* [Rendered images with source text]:
************

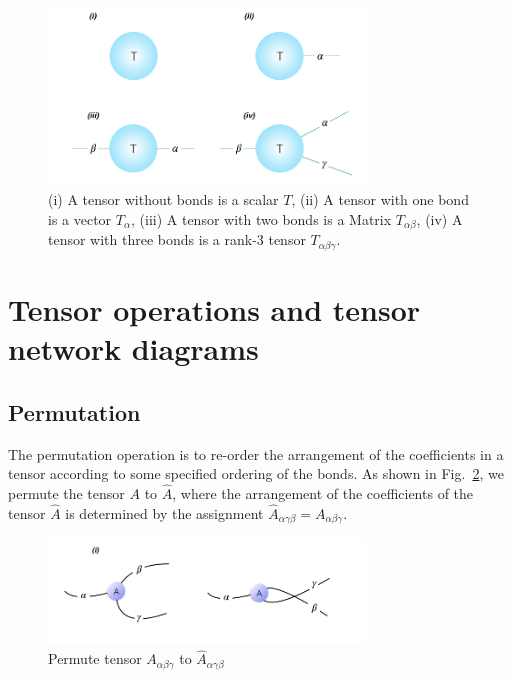 \begin{figure}[ht]
	\centering
	\includegraphics[width=0.75\textwidth]{figures/fig211.png}
	\caption[The reprecentation of commen tensors.]{(i) A tensor without bonds is a scalar $T$, (ii) A tensor with one bond is a vector $T_{\alpha}$, (iii) A tensor with two bonds is a Matrix $T_{\alpha \beta}$, (iv) A tensor with three bonds is a rank-3 tensor $T_{\alpha \beta \gamma}$.}
	\label{fig211}
\end{figure}

\section{Tensor operations and tensor network diagrams} %
\label{operation}

\subsection{Permutation}

The permutation operation is to re-order the arrangement of the coefficients in a tensor according to some specified ordering of the bonds. As shown in Fig.~\ref{fig224}, we permute the tensor $A$ to $\hat{A}$, where the arrangement of the coefficients of the tensor $\hat{A}$ is determined by the assignment $\hat{A}_{\alpha \gamma \beta} = A_{\alpha \beta \gamma}$.

\begin{figure}[H]
	\centering
	\includegraphics[width=0.75\textwidth]{figures/fig224.png}
	\caption[The permutation of a tensor.]{ Permute tensor $A_{\alpha \beta \gamma}$ to $\hat{A}_{\alpha \gamma \beta}$ }
	\label{fig224}
\end{figure}

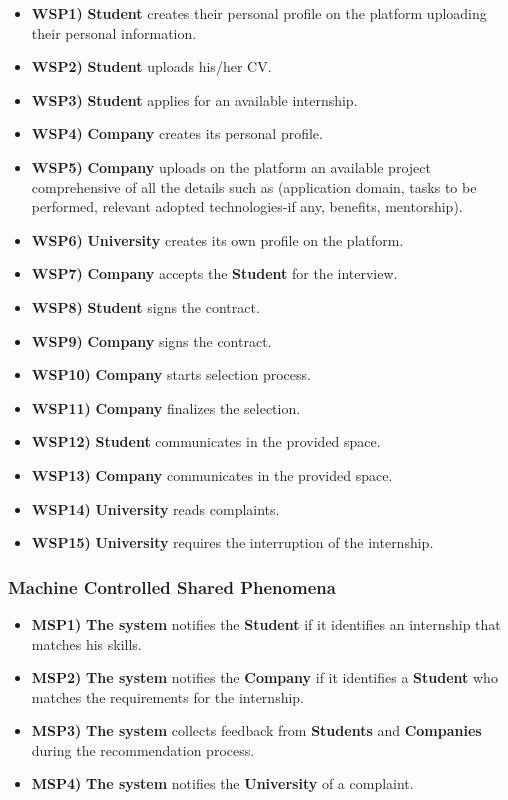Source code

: \begin{itemize}
    \item \textbf{WSP1)} \textbf{Student} creates their personal profile on the platform uploading their personal information.
    \item \textbf{WSP2)} \textbf{Student} uploads his/her CV.
    \item \textbf{WSP3)} \textbf{Student} applies for an available internship.
    \item \textbf{WSP4)} \textbf{Company} creates its personal profile.
    \item \textbf{WSP5)} \textbf{Company} uploads on the platform an available project comprehensive of all the details such as (application domain, tasks to be performed, relevant adopted technologies-if any, benefits, mentorship).
    \item \textbf{WSP6)} \textbf{University} creates its own profile on the platform.
    \item \textbf{WSP7)} \textbf{Company} accepts the \textbf{Student} for the interview.
    \item \textbf{WSP8)} \textbf{Student} signs the contract.
    \item \textbf{WSP9)} \textbf{Company} signs the contract.
    \item \textbf{WSP10)} \textbf{Company} starts selection process.
    \item \textbf{WSP11)} \textbf{Company} finalizes the selection.
    \item \textbf{WSP12)} \textbf{Student} communicates in the provided space.
    \item \textbf{WSP13)} \textbf{Company} communicates in the provided space.
    \item \textbf{WSP14)} \textbf{University} reads complaints.
    \item \textbf{WSP15)} \textbf{University} requires the interruption of the internship.
\end{itemize}

\subsubsection{Machine Controlled Shared Phenomena}

\begin{itemize}
    \item \textbf{MSP1)} \textbf{The system} notifies the \textbf{Student} if it identifies an internship that matches his skills.
    \item \textbf{MSP2)} \textbf{The system} notifies the \textbf{Company} if it identifies a \textbf{Student} who matches the requirements for the internship.
    \item \textbf{MSP3)} \textbf{The system} collects feedback from \textbf{Students} and \textbf{Companies} during the recommendation process.
    \item \textbf{MSP4)} \textbf{The system} notifies the \textbf{University} of a complaint.
\end{itemize}

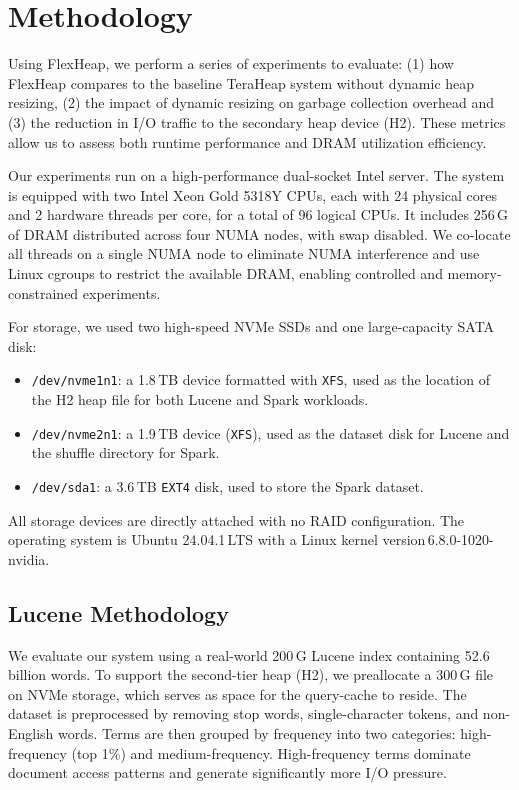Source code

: \section{Methodology}

Using FlexHeap, we perform a series of experiments to evaluate: 
(1) how FlexHeap compares to the baseline TeraHeap system without dynamic heap resizing,
(2) the impact of dynamic resizing on garbage collection overhead and
(3) the reduction in I/O traffic to the secondary heap device (H2).
These metrics allow us to assess both runtime performance and DRAM utilization efficiency.

Our experiments run on a high-performance dual-socket Intel server.
The system is equipped with two Intel Xeon Gold 5318Y CPUs, each with 24 physical cores 
and 2 hardware threads per core, for a total of 96 logical CPUs. It includes 256\,G of DRAM 
distributed across four NUMA nodes, with swap disabled. We co-locate all threads on a single
NUMA node to eliminate NUMA interference and use Linux cgroups to restrict the available DRAM,
enabling controlled and memory-constrained experiments.

For storage, we used two high-speed NVMe SSDs and one large-capacity SATA disk:
\begin{itemize}
  \item \texttt{/dev/nvme1n1}: a 1.8\,TB device formatted with \texttt{XFS}, used as the location of 
                               the H2 heap file for both Lucene and Spark workloads.
  \item \texttt{/dev/nvme2n1}: a 1.9\,TB device (\texttt{XFS}), used as the dataset disk for Lucene 
                               and the shuffle directory for Spark.
  \item \texttt{/dev/sda1}: a 3.6\,TB \texttt{EXT4} disk, used to store the Spark dataset.
\end{itemize}

All storage devices are directly attached with no RAID configuration. The operating system is Ubuntu 
24.04.1\,LTS with a Linux kernel version\,6.8.0-1020-nvidia.
\subsection{Lucene Methodology}

We evaluate our system using a real-world 200\,G Lucene index containing 52.6 billion words. 
To support the second-tier heap (H2), we preallocate a 300\,G file on NVMe storage, which serves as space 
for the query-cache to reside.
The dataset is preprocessed by removing stop words, single-character tokens, and non-English words. 
Terms are then grouped by frequency into two categories: high-frequency (top 1\%) and medium-frequency. 
High-frequency terms dominate document access patterns and generate significantly more I/O pressure.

************

A word-for-word copy of the data above is needed, one that omits the pictures.

* [Output of the exercise]:
 \begin{figure}[ht]
	\centering
	\includegraphics[width=0.75\textwidth]{figures/fig211.png}
	\caption[The reprecentation of commen tensors.]{(i) A tensor without bonds is a scalar $T$, (ii) A tensor with one bond is a vector $T_{\alpha}$, (iii) A tensor with two bonds is a Matrix $T_{\alpha \beta}$, (iv) A tensor with three bonds is a rank-3 tensor $T_{\alpha \beta \gamma}$.}
	\label{fig211}
\end{figure}

\section{Tensor operations and tensor network diagrams} %
\label{operation}

\subsection{Permutation}

The permutation operation is to re-order the arrangement of the coefficients in a tensor according to some specified ordering of the bonds. As shown in Fig.~\ref{fig224}, we permute the tensor $A$ to $\hat{A}$, where the arrangement of the coefficients of the tensor $\hat{A}$ is determined by the assignment $\hat{A}_{\alpha \gamma \beta} = A_{\alpha \beta \gamma}$.

\begin{figure}[H]
	\centering
	\includegraphics[width=0.75\textwidth]{figures/fig224.png}
	\caption[The permutation of a tensor.]{ Permute tensor $A_{\alpha \beta \gamma}$ to $\hat{A}_{\alpha \gamma \beta}$ }
	\label{fig224}
\end{figure}

Source code

: \begin{itemize}
    \item \textbf{WSP1)} \textbf{Student} creates their personal profile on the platform uploading their personal information.
    \item \textbf{WSP2)} \textbf{Student} uploads his/her CV.
    \item \textbf{WSP3)} \textbf{Student} applies for an available internship.
    \item \textbf{WSP4)} \textbf{Company} creates its personal profile.
    \item \textbf{WSP5)} \textbf{Company} uploads on the platform an available project comprehensive of all the details such as (application domain, tasks to be performed, relevant adopted technologies-if any, benefits, mentorship).
    \item \textbf{WSP6)} \textbf{University} creates its own profile on the platform.
    \item \textbf{WSP7)} \textbf{Company} accepts the \textbf{Student} for the interview.
    \item \textbf{WSP8)} \textbf{Student} signs the contract.
    \item \textbf{WSP9)} \textbf{Company} signs the contract.
    \item \textbf{WSP10)} \textbf{Company} starts selection process.
    \item \textbf{WSP11)} \textbf{Company} finalizes the selection.
    \item \textbf{WSP12)} \textbf{Student} communicates in the provided space.
    \item \textbf{WSP13)} \textbf{Company} communicates in the provided space.
    \item \textbf{WSP14)} \textbf{University} reads complaints.
    \item \textbf{WSP15)} \textbf{University} requires the interruption of the internship.
\end{itemize}

\subsubsection{Machine Controlled Shared Phenomena}

\begin{itemize}
    \item \textbf{MSP1)} \textbf{The system} notifies the \textbf{Student} if it identifies an internship that matches his skills.
    \item \textbf{MSP2)} \textbf{The system} notifies the \textbf{Company} if it identifies a \textbf{Student} who matches the requirements for the internship.
    \item \textbf{MSP3)} \textbf{The system} collects feedback from \textbf{Students} and \textbf{Companies} during the recommendation process.
    \item \textbf{MSP4)} \textbf{The system} notifies the \textbf{University} of a complaint.
\end{itemize}

Source code

: \section{Methodology}

Using FlexHeap, we perform a series of experiments to evaluate: 
(1) how FlexHeap compares to the baseline TeraHeap system without dynamic heap resizing,
(2) the impact of dynamic resizing on garbage collection overhead and
(3) the reduction in I/O traffic to the secondary heap device (H2).
These metrics allow us to assess both runtime performance and DRAM utilization efficiency.

Our experiments run on a high-performance dual-socket Intel server.
The system is equipped with two Intel Xeon Gold 5318Y CPUs, each with 24 physical cores 
and 2 hardware threads per core, for a total of 96 logical CPUs. It includes 256\,G of DRAM 
distributed across four NUMA nodes, with swap disabled. We co-locate all threads on a single
NUMA node to eliminate NUMA interference and use Linux cgroups to restrict the available DRAM,
enabling controlled and memory-constrained experiments.

For storage, we used two high-speed NVMe SSDs and one large-capacity SATA disk:
\begin{itemize}
  \item \texttt{/dev/nvme1n1}: a 1.8\,TB device formatted with \texttt{XFS}, used as the location of 
                               the H2 heap file for both Lucene and Spark workloads.
  \item \texttt{/dev/nvme2n1}: a 1.9\,TB device (\texttt{XFS}), used as the dataset disk for Lucene 
                               and the shuffle directory for Spark.
  \item \texttt{/dev/sda1}: a 3.6\,TB \texttt{EXT4} disk, used to store the Spark dataset.
\end{itemize}

All storage devices are directly attached with no RAID configuration. The operating system is Ubuntu 
24.04.1\,LTS with a Linux kernel version\,6.8.0-1020-nvidia.
\subsection{Lucene Methodology}

We evaluate our system using a real-world 200\,G Lucene index containing 52.6 billion words. 
To support the second-tier heap (H2), we preallocate a 300\,G file on NVMe storage, which serves as space 
for the query-cache to reside.
The dataset is preprocessed by removing stop words, single-character tokens, and non-English words. 
Terms are then grouped by frequency into two categories: high-frequency (top 1\%) and medium-frequency. 
High-frequency terms dominate document access patterns and generate significantly more I/O pressure.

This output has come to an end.